Pro-Tip: Store Sensitive Data in Amazon S3 (and retrieve it from within a Django application)

Deep Space Program
7 min readDec 28, 2018

--

This article will cover how to store sensitive information in an Amazon S3 bucket and retrieve it at runtime within a Django application, running on an EC2 instance deployed via Amazon Elastic Beanstalk.

Why?

Basic security practices have come a long way in the last decade of web development. It is standard practice to keep sensitive data out of source code at all costs. Yet, I have personally consulted for a number of companies who continue to store secrets in their source, making their data available to anyone with even temporary access to their repositories. Putting your own company’s information at risk is obviously frowned upon. But, storing sensitive information such a database passwords, secret keys, etc. in places that are visible to potentially harmful third-party players is blatant negligence, and can jeopardize the privacy and safety of users. Perpetuating careless practices surrounding sensitive data storage puts all of us at risk in the long run.

In light of this, we’re here to discuss how to store sensitive information in an Amazon S3 bucket and retrieve it from within your application. While this method is not perfect, it’s certainly an improvement on the all-too-common practice of storing secrets in environment variables––which are discoverable from the environment management console, and can be viewed by any user that has permission to describe configuration settings on your environment. It’s also possible that these variables appear within your instance logs, depending on which platform you’ve chosen to run your application. Long story short, they’re not safe.

Let’s get started.

How?

1. Upload Information to Amazon S3

Our first step is to create an Amazon S3 bucket for holding the files that store our application specific secrets. You may choose to implement this storage mechanism across several projects, therefore, we recommend naming your bucket something akin to “yourcompanyname-app-config” where yourcompanyname is…drumroll please…your company’s name.

If you’re not familiar with how to create an Amazon S3 bucket, you should probably pause here for a moment, and go read about them.
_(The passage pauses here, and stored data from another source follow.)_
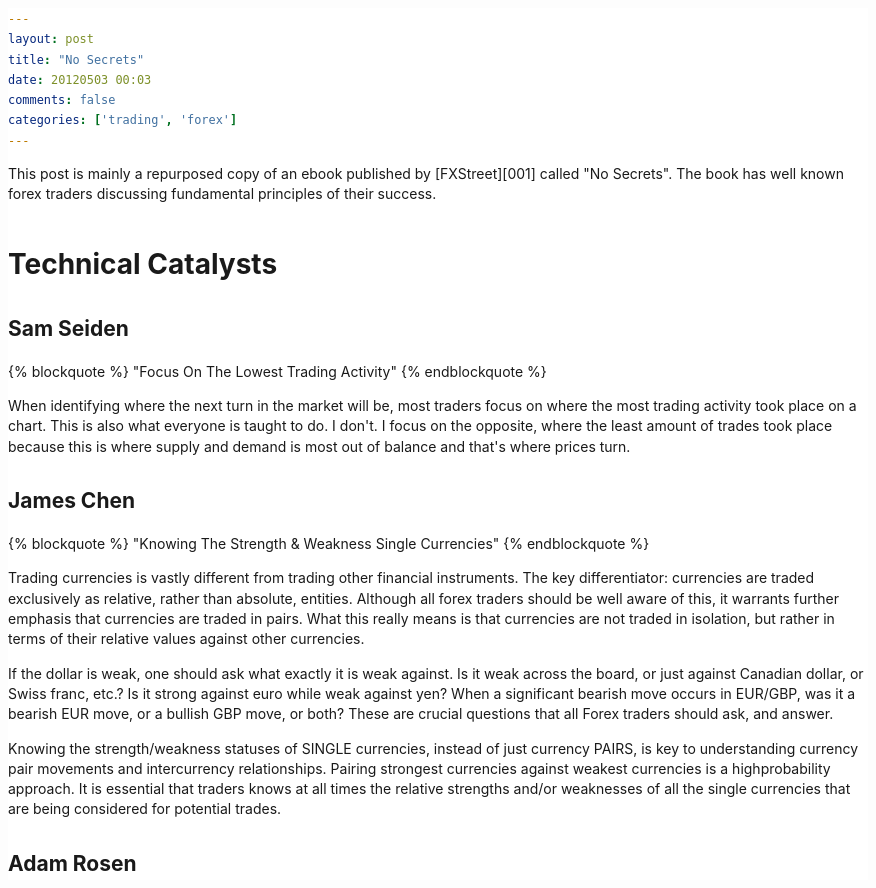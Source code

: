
 ```yaml
---
layout: post
title: "No Secrets"
date: 20120503 00:03
comments: false
categories: ['trading', 'forex']
---
```


This post is mainly a repurposed copy of an ebook published by [FXStreet][001] called "No Secrets". The book has well known forex traders discussing fundamental principles of their success. 



# Technical Catalysts

## Sam Seiden 

{% blockquote %}
"Focus On The Lowest Trading Activity"
{% endblockquote %}

When identifying where the next turn in the market will be, most traders focus on where the most trading activity took place on a chart. This is also what everyone is taught to do. I don't. I focus on the opposite, where the least amount of trades took place because this is where supply and demand is most out of balance and that's where prices turn.


## James Chen 

{% blockquote %}
"Knowing The Strength & Weakness Single Currencies"
{% endblockquote %}

Trading currencies is vastly different from trading other financial instruments. The key differentiator: currencies are traded exclusively as relative, rather than absolute, entities. Although all forex traders should be well aware of this, it warrants further emphasis that currencies are traded in pairs. What this really means is that currencies are not traded in isolation, but rather in terms of their relative values against other currencies.

If the dollar is weak, one should ask what exactly it is weak against. Is it weak across the board, or just against Canadian dollar, or Swiss franc, etc.? Is it strong against euro while weak against yen? When a significant bearish move occurs in EUR/GBP, was it a bearish EUR move, or a bullish GBP move, or both? These are crucial questions that all Forex traders should ask, and answer.

Knowing the strength/weakness statuses of SINGLE currencies, instead of just currency PAIRS, is key to understanding currency pair movements and intercurrency relationships. Pairing strongest currencies against weakest currencies is a highprobability approach. It is essential that traders knows at  all times the relative strengths and/or weaknesses of all the  single currencies that are being considered for potential trades.

## Adam Rosen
Once you have your bucket, open a new file in your favorite text editor. This is where we’re going to store the sensitive information we’d like to keep out of environment variables but need within our application. We store our information in a single JSON dictionary, within a file that we aptly name “appname-app-config.json”. We will ultimately 1) retrieve this .json file from S3 when our application is deployed 2) parse the file’s contents and 3) use our variables where they’re needed within our application.

IMPORTANT: We create this .json file in the root directory of our project. BUT we make sure to add it to the .gitignore (and all the other necessary “ignore” files). This ensures that the file is NEVER committed to source and the secrets are never exposed.

Below is an example file. Its JSON dictionary contains some of the necessary information for connecting to a PostgreSQL database via Django. If you have experience with PostgreSQL and Django, these variables will be self-explanatory. If not, you’re welcome to go check out Django’s documentation on using a PostgreSQL database.

# appname-app-config.json{
"DB_NAME": "your_database_name",
"DB_ENGINE": "django.db.backends.postgresql",
"DB_USER_NAME": "your_user_name",
"DB_PASSWORD": "your_password",
"DB_HOST": "your_database_hosted",
}

So, to summarize the above process in a few simple steps:

Create an Amazon S3 bucket

  1. Open the Amazon S3 console.
  2. Choose Create Bucket.
  3. Type a Bucket Name, and then choose a Region.
  4. Choose Create.

Create a JSON file locally with your application’s secrets

  1. touch appname-app-config.json
  2. Add a JSON dictionary to the file & store your secrets as key-value pairs.
# appname-app-config.json{
"SOME_KEY": "some_value",
"SOME_OTHER_KEY": "some_other_value",
}

Upload your JSON file to the newly created S3 bucket

  1. Open the bucket via the console, and then choose Upload.
  2. Follow the prompts to upload the file.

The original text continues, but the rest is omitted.